Chapter 22

17K 1.9K 4
                                    

Tidak kudengar jawaban, justru kurasakan bahwa kakinya ditarik paksa dari pelukan eratku.

“Jawab aku, Lui.”

Decak dan umpatan silih berganti keluar dari mulutnya, sebab kini dia melakukannya sambil menarik rambut di puncak kepalaku seperti tadi.

“Cari tahu sendiri. Lepaskan aku sekarang, ZeeZee.” Membungkuk sempurna, Luigi mendekatkan mulutnya yang mengancam itu ke telingaku.

Dengan pikiran tidak menentu, kugigit kakinya. Betis kurus, bukan tulang kering.

“Aakh!” Erangan marah dan kesakitan secara bersamaan menyentak kakinya hingga menendangku.

Yang terkena tendangan adalah perut, agak menyasar ke ulu hati. Kupikir, dia tidak serius melakukannya, karena rasanya yang tidak terlalu sakit. Mungkin belum.

Aku merangkak. Meski pelan, tidak ada niat untuk berhenti mau tahu sampai kudapatkan jawabannya.

“Sudah cukup. Kalian bisa saling membunuh jika dibiarkan.”

Aku menoleh, leherku terasa tercekik karena kerah belakangku diangkat sampai akhirnya pinggangku yang ditangkap kuat.

Brady!

“Pergilah sebelum ayahku melihatmu, Lui.” Brady tidak mengancam, bicara tanpa nada, biasa saja.

Luigi menurut. Oh, tentu saja. Mereka rekan. Rekanan seks. Bersama Josy Wolfe, tentunya.

Kehabisan kata-kata, kepalaku seakan berputar-putar, lalu kutepis pelukan Brady padaku untuk bersandar ke tembok.

“Rhys juga?” Malah itu yang terlontar dari bibirku, kala melihat Luigi pergi dengan mobil hitamnya. Jawaban yang harus kucari sendiri.

Sejak tadi Brady diam menontonku. Tidak bergerak setelah kutepis tangannya atau mengumpatiku atas sikapku yang tidak tahu terima kasih.

“Tidak,” gelengnya. Terlihat tanpa pikir-pikir.

“Kau tahu maksudku?”

Dia tersenyum segaris, sedetik. Memalingkan wajah dan menatap ke segala arah entah untuk memastikan apa.

“Rhys tidak ikut seks bersamaku, Josy atau Luigi.”

Tidak semudah itu aku percaya, sialan!

“Bergantian, barangkali?” Napasku sedikit sesak.

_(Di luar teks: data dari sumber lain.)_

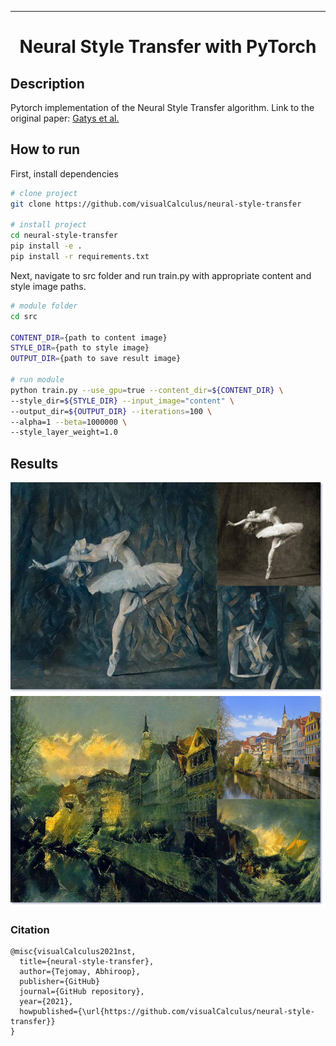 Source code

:
---

<div align="center">    
 
# Neural Style Transfer with PyTorch

</div>
 
## Description   
Pytorch implementation of the Neural Style Transfer algorithm. Link to the original paper: [Gatys et al.](./paper/neural_style_transfer.pdf)

## How to run   
First, install dependencies   
```bash
# clone project   
git clone https://github.com/visualCalculus/neural-style-transfer

# install project   
cd neural-style-transfer
pip install -e .   
pip install -r requirements.txt
 ```   
 Next, navigate to src folder and run train.py with appropriate content and style image paths.  
 ```bash
# module folder
cd src

CONTENT_DIR={path to content image}
STYLE_DIR={path to style image}
OUTPUT_DIR={path to save result image}

# run module
python train.py --use_gpu=true --content_dir=${CONTENT_DIR} \
--style_dir=${STYLE_DIR} --input_image="content" \
--output_dir=${OUTPUT_DIR} --iterations=100 \ 
--alpha=1 --beta=1000000 \ 
--style_layer_weight=1.0

```

## Results
<div align="center">

![result1](misc/result_collage.png)
![result2](misc/result_collage_2.png)

</div>

### Citation   
```
@misc{visualCalculus2021nst,
  title={neural-style-transfer},
  author={Tejomay, Abhiroop},
  publisher={GitHub}
  journal={GitHub repository},
  year={2021},
  howpublished={\url{https://github.com/visualCalculus/neural-style-transfer}}
}
```   
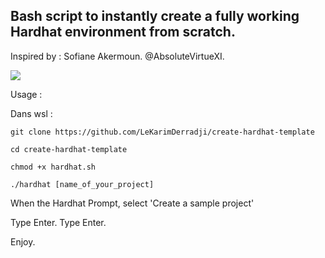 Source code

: ## Bash script to instantly create a fully working Hardhat environment from scratch. 

Inspired by : Sofiane Akermoun. @AbsoluteVirtueXI. 

![](https://picresize.com/images/rsz_11rsz_3c509d2cbcaec1bd392cda976940283cb.jpg)



Usage : 

Dans wsl : 

```git clone https://github.com/LeKarimDerradji/create-hardhat-template```

```cd create-hardhat-template```

```chmod +x hardhat.sh``` 

```./hardhat [name_of_your_project]```

When the Hardhat Prompt, select 'Create a sample project'

Type Enter. 
Type Enter. 

Enjoy.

Entah karena pertanyaanku atau efek dari tendangan Luigi.

Tawa Brady seperti ingin marah, tapi dia tidak kesal saat menjawab.

“Rhys tidak akan melakukan sesuatu yang menurutnya tidak menarik.”

Mustahil. “Biasanya, para pria bersedia melakukannya asal dengan sahabat sesama pria yang dekat. Josy pasti dengan senang hati melakukannya juga. Itu hal yang sangat menarik, Brady.”

Brady tetap di sana. Mengepalkan kedua tangannya di sisi tubuh, terlihat memaksa mengucapkan sesuatu, mungkin dengan cara terlembutnya padaku.

“Hentikan, ZeeZee. Kita akan segera menikah. Tidak perlu mendebat hal yang tidak penting.”

“Tidak penting?” Kurasa aku terlalu berlebihan, tapi tidak terima disalahkan.